• **PROVIDED RECORDS**:

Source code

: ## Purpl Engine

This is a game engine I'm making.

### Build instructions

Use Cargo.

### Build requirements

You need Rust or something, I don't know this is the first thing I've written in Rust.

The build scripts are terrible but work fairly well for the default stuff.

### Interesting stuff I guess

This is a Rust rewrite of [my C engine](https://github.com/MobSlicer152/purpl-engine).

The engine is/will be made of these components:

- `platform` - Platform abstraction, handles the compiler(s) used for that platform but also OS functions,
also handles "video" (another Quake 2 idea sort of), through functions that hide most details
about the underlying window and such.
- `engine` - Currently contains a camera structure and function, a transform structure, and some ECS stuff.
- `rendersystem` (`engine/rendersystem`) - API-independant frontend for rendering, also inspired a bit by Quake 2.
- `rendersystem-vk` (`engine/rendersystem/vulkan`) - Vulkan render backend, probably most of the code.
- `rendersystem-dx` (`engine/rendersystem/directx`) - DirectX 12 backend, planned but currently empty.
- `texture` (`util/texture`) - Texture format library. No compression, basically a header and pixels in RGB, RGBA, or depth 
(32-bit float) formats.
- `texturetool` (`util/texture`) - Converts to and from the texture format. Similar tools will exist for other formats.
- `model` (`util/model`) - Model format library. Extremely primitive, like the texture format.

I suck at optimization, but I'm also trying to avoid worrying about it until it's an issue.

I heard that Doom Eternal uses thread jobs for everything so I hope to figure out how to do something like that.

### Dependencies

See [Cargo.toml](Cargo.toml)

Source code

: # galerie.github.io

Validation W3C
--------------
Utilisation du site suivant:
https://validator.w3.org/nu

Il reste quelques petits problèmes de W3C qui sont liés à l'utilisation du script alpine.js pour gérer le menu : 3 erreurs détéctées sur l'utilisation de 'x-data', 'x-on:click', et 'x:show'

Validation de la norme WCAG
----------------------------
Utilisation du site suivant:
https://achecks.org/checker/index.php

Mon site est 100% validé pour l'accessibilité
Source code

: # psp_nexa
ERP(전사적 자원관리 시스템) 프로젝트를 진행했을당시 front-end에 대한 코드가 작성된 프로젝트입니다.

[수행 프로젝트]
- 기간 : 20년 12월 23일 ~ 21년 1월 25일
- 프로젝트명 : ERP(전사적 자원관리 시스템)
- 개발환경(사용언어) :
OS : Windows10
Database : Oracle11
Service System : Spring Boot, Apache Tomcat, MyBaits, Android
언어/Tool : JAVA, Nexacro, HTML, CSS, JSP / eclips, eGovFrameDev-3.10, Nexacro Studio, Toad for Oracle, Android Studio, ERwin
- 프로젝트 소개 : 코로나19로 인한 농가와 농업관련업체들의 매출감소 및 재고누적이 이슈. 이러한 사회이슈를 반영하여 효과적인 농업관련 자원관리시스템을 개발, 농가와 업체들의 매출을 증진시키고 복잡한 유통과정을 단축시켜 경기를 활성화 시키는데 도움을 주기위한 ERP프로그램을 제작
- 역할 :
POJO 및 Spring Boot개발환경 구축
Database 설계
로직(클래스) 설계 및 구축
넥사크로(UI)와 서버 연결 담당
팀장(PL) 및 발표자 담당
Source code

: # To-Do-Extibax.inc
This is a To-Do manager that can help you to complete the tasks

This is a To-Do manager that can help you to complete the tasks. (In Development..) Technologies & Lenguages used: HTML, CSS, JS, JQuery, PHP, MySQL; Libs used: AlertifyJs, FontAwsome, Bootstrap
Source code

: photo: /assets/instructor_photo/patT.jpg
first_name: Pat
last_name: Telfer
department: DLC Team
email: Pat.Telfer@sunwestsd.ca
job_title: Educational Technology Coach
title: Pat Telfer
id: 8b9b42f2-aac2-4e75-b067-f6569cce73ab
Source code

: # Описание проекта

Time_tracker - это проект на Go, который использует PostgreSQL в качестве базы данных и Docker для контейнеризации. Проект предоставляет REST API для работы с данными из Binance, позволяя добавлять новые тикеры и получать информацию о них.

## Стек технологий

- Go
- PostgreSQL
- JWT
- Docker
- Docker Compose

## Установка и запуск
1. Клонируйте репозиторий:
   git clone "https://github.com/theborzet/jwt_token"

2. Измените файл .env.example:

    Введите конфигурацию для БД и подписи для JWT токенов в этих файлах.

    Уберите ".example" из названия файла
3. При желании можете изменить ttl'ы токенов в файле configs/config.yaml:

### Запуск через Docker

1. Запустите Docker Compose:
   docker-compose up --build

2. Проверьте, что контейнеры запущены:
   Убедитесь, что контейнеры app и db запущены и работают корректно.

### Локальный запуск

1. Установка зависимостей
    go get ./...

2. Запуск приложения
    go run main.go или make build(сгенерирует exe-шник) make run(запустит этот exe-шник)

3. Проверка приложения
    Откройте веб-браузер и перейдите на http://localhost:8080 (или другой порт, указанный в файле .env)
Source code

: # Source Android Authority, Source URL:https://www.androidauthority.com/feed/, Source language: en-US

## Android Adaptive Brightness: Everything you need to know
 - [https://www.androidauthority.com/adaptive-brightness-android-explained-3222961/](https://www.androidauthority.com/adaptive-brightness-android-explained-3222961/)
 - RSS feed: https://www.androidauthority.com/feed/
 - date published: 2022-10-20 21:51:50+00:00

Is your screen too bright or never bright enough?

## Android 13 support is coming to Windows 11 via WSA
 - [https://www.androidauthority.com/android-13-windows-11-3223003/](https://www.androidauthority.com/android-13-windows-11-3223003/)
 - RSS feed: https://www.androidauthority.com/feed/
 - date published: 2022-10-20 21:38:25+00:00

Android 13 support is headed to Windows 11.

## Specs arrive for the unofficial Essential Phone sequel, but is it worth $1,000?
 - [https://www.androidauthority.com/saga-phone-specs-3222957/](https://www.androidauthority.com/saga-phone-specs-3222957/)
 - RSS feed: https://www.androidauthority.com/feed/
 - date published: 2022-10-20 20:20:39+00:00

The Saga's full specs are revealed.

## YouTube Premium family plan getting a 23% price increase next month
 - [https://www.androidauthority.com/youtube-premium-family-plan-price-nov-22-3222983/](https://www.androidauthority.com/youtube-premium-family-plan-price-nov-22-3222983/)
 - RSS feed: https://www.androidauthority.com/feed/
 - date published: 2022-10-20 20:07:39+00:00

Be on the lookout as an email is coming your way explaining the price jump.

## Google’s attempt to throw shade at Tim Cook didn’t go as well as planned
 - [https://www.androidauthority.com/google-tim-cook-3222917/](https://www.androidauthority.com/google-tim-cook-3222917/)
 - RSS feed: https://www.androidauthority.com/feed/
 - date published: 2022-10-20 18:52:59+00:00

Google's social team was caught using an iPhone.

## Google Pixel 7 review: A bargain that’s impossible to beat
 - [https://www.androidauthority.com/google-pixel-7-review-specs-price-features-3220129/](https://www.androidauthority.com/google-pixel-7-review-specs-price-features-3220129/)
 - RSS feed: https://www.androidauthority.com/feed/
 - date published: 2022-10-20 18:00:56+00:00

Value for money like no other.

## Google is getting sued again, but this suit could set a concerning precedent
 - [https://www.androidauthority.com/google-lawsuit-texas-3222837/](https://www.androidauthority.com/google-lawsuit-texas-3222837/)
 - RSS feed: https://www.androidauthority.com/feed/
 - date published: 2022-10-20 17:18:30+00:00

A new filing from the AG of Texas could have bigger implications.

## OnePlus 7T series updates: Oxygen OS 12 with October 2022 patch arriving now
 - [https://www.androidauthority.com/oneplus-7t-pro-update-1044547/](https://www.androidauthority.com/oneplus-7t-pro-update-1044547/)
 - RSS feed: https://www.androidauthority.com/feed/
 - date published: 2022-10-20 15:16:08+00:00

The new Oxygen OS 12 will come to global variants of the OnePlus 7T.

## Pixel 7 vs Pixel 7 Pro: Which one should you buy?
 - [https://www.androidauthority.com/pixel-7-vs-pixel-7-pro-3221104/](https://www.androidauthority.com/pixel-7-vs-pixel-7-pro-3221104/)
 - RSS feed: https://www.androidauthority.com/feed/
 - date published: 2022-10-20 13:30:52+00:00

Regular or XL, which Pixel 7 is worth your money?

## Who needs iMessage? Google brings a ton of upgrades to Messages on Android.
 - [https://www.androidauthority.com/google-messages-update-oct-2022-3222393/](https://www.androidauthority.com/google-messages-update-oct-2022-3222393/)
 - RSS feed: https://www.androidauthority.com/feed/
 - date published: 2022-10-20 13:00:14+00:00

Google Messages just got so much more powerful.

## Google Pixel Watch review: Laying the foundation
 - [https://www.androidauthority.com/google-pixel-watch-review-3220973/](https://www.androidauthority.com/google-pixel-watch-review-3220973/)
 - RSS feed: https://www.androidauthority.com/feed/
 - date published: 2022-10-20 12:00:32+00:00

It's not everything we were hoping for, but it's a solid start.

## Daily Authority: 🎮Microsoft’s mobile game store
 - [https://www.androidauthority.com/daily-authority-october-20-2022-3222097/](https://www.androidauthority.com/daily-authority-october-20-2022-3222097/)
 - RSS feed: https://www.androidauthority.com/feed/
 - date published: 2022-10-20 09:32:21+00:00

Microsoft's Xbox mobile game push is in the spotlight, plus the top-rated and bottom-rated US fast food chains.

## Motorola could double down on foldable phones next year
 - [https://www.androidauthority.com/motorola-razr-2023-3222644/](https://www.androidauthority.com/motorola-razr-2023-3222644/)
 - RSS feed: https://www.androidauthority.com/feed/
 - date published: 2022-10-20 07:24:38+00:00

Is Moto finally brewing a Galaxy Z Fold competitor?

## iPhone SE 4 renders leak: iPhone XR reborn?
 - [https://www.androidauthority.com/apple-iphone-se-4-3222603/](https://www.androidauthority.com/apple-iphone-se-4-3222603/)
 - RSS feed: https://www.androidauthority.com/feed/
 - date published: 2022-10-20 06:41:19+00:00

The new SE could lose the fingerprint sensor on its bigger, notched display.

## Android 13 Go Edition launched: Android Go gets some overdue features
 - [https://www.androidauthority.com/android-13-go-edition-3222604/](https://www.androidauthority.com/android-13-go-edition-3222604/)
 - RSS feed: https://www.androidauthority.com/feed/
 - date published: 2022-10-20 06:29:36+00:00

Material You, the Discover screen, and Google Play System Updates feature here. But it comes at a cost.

• **WHAT NEEDS TO BE DONE**:
Search each line of the data above for "bigger", and copy the lines where it occurs.

• **PROBLEM SOLUTION**:
A new filing from the AG of Texas could have bigger implications.
The new SE could lose the fingerprint sensor on its bigger, notched display.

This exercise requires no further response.